→ **WHAT IS EXPECTED**
Among the records below, find each line bearing the word "center" and copy it.

→ **STORED DATA**

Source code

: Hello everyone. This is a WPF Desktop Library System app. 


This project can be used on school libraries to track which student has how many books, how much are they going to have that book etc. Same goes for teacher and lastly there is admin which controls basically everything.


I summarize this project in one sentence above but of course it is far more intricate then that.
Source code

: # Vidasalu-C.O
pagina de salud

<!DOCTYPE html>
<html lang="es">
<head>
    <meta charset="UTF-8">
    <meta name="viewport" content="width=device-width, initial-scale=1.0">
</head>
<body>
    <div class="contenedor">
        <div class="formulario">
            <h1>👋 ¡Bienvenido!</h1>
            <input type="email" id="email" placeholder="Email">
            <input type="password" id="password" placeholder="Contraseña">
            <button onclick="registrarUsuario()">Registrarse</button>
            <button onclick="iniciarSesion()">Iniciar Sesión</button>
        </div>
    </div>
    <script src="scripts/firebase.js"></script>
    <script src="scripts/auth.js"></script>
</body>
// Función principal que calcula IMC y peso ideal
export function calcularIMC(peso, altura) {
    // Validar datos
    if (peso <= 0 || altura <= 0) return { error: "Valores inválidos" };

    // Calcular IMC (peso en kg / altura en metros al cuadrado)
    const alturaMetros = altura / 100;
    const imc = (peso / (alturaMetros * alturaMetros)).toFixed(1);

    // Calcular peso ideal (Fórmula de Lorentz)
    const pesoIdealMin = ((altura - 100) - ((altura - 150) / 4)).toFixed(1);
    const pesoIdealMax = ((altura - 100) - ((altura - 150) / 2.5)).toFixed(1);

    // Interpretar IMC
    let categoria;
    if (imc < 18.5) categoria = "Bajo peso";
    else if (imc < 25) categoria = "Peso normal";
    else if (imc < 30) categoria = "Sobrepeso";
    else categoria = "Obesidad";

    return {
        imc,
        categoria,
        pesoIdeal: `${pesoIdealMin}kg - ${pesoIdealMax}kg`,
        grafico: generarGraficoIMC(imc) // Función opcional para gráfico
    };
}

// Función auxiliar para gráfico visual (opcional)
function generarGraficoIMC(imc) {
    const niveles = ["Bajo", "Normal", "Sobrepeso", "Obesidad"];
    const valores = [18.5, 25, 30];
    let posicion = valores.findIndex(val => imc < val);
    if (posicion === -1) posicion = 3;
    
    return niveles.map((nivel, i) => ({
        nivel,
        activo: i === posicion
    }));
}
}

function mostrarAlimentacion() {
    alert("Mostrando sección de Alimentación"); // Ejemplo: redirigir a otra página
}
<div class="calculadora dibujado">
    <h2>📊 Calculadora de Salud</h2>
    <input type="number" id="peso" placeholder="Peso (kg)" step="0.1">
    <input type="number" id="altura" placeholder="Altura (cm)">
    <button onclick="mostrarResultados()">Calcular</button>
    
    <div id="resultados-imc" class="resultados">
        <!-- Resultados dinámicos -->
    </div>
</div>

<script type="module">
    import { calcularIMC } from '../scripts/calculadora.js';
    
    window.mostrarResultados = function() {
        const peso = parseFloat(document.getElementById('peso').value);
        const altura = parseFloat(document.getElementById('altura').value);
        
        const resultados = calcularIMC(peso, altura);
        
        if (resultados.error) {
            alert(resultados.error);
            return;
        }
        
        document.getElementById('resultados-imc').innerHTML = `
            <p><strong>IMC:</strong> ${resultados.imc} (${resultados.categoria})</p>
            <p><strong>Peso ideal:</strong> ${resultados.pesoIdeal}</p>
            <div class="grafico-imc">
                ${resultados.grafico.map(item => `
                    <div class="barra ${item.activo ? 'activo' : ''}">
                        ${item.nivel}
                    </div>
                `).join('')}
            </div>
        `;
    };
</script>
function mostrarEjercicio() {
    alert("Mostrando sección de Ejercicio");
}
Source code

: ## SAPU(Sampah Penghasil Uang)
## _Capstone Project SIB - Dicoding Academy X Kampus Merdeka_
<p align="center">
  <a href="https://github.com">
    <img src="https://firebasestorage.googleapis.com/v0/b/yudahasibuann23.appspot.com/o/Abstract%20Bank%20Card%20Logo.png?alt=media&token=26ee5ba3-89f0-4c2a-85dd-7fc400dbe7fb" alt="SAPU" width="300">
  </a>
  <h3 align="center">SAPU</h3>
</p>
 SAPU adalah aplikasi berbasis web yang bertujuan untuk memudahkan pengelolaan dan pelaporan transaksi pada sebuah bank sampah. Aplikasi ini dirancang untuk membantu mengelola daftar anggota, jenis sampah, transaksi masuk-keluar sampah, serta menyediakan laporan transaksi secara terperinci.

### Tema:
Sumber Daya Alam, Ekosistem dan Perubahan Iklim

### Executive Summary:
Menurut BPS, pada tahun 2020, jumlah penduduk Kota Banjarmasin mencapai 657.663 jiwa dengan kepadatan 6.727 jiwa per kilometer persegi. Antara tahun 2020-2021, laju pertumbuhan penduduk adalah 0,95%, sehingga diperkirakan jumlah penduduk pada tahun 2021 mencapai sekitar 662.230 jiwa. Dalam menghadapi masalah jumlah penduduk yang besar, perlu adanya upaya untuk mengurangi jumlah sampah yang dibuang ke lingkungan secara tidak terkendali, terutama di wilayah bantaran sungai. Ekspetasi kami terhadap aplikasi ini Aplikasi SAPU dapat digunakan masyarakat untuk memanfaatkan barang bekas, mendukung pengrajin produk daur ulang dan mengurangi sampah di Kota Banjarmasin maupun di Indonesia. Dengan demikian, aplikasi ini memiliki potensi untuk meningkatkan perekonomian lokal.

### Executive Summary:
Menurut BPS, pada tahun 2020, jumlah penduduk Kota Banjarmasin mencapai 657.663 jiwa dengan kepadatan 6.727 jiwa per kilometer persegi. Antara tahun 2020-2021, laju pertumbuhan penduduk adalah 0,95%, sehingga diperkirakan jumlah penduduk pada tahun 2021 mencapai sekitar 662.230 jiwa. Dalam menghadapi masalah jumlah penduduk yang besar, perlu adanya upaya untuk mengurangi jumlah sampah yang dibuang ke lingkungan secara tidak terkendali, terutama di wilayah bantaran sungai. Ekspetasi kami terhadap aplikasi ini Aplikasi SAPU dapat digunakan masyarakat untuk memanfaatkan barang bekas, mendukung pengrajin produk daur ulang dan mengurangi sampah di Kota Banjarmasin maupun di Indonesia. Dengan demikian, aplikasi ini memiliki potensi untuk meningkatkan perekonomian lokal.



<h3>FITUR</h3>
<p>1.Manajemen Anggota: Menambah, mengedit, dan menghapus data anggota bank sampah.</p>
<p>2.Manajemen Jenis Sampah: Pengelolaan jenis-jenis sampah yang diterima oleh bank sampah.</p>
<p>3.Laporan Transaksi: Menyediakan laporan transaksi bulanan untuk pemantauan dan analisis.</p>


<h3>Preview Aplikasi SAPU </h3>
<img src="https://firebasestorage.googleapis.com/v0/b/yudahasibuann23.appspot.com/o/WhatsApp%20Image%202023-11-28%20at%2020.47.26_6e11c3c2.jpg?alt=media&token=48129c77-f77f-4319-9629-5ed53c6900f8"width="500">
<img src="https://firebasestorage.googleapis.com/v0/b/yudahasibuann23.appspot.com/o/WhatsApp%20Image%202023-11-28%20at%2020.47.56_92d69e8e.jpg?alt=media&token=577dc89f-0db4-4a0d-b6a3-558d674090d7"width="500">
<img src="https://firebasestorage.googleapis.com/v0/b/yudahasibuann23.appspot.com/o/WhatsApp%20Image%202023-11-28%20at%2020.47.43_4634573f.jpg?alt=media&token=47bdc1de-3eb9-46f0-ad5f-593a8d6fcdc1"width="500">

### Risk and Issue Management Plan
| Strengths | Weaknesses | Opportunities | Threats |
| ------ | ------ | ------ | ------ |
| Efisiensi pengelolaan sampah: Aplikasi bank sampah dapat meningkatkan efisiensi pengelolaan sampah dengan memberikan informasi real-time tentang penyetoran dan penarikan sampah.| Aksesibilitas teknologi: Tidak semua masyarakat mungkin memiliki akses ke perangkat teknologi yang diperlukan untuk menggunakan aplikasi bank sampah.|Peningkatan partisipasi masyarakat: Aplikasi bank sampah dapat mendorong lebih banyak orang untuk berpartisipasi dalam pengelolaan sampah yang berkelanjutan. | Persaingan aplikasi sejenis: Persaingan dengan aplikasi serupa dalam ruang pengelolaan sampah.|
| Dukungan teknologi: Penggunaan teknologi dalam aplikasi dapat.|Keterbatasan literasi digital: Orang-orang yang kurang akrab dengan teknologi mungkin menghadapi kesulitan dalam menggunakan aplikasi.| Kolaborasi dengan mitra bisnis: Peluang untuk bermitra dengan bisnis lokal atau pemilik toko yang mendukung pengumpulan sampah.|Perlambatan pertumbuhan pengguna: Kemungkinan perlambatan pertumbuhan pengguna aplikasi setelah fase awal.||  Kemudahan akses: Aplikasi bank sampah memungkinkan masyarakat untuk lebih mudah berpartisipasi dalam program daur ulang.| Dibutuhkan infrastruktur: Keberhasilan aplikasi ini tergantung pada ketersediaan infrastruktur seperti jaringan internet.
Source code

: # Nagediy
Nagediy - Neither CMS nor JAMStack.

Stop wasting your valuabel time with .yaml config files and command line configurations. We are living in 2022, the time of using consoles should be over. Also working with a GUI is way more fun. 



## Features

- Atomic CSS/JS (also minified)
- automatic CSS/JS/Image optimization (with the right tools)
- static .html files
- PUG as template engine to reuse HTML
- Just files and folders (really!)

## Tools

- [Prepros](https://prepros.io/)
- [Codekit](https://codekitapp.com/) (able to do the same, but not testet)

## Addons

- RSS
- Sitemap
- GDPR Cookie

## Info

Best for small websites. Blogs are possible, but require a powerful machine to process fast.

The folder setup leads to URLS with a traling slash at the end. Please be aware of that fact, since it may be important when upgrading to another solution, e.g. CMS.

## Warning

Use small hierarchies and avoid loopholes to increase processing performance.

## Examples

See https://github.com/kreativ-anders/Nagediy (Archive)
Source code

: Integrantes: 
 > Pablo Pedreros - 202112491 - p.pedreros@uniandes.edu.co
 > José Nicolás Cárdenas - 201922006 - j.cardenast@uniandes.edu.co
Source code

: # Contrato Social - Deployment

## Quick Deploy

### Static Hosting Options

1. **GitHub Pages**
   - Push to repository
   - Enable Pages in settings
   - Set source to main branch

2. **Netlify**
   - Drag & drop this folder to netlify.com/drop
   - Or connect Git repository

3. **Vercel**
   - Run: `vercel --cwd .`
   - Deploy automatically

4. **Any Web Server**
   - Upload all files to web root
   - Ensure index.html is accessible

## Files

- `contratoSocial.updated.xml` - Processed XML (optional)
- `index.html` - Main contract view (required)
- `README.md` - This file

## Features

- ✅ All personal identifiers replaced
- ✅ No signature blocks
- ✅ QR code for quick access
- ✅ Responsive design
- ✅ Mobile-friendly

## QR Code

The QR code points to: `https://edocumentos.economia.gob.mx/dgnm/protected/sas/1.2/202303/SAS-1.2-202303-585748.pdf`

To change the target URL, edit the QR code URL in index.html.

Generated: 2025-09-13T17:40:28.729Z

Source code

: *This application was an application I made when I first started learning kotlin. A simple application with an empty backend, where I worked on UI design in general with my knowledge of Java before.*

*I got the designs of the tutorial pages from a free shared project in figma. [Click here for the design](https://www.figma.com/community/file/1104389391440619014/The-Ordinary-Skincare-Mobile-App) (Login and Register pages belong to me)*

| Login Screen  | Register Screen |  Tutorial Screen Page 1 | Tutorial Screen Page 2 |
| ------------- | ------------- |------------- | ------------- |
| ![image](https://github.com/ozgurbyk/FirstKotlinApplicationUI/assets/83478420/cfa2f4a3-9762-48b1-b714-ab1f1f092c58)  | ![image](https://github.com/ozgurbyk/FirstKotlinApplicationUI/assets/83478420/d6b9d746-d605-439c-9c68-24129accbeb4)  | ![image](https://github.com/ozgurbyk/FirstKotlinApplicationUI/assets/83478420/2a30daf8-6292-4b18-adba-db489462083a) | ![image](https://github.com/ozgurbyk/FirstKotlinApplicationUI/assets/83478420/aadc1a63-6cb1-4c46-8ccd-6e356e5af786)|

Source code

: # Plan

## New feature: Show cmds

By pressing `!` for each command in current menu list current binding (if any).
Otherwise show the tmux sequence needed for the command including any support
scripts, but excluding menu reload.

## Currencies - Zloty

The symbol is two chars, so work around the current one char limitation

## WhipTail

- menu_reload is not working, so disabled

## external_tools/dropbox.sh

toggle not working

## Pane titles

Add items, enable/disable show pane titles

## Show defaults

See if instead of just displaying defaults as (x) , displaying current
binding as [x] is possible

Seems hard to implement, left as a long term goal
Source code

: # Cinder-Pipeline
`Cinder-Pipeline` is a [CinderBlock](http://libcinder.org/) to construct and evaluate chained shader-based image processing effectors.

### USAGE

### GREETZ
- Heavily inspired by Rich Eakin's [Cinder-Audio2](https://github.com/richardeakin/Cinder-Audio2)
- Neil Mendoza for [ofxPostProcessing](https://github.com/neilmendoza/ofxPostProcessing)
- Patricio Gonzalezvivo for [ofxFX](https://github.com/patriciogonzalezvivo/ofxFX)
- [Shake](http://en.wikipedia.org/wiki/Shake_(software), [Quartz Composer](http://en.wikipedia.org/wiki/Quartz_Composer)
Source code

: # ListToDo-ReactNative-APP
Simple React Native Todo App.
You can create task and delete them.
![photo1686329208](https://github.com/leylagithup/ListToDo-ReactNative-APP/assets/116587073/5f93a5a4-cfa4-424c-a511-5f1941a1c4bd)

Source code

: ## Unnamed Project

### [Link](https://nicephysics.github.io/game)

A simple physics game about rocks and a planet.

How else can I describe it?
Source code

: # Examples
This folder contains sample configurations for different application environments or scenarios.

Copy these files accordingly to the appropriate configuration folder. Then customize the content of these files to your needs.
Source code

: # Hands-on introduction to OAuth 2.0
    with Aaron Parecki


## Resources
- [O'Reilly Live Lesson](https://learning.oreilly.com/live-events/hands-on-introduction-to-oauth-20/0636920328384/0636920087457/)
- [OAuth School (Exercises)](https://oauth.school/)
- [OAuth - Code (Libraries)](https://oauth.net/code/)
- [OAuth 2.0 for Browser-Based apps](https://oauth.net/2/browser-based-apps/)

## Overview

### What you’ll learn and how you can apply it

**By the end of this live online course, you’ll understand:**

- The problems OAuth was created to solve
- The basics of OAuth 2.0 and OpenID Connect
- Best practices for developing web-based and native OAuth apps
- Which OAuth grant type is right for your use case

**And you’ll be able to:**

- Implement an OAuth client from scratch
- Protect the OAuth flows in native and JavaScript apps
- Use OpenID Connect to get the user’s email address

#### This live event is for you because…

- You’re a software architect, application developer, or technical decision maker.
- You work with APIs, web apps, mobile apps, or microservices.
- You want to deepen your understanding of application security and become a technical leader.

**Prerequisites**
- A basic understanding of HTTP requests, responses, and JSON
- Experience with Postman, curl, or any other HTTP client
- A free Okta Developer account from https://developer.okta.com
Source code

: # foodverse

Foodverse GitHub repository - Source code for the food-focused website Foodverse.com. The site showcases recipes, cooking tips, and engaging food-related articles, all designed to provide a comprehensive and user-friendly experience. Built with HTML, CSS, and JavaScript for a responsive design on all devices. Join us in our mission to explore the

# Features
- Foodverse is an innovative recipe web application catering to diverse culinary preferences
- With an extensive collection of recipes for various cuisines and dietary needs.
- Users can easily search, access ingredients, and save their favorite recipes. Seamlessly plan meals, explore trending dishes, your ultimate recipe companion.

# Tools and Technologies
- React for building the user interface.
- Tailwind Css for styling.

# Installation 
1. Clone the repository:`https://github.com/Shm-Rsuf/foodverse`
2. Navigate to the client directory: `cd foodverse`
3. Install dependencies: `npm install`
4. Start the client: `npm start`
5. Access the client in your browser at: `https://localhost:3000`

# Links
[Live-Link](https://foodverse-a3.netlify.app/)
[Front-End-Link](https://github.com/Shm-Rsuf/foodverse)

→ **RESULT OF THE TASK**
<p align="center">
  <h3 align="center">SAPU</h3>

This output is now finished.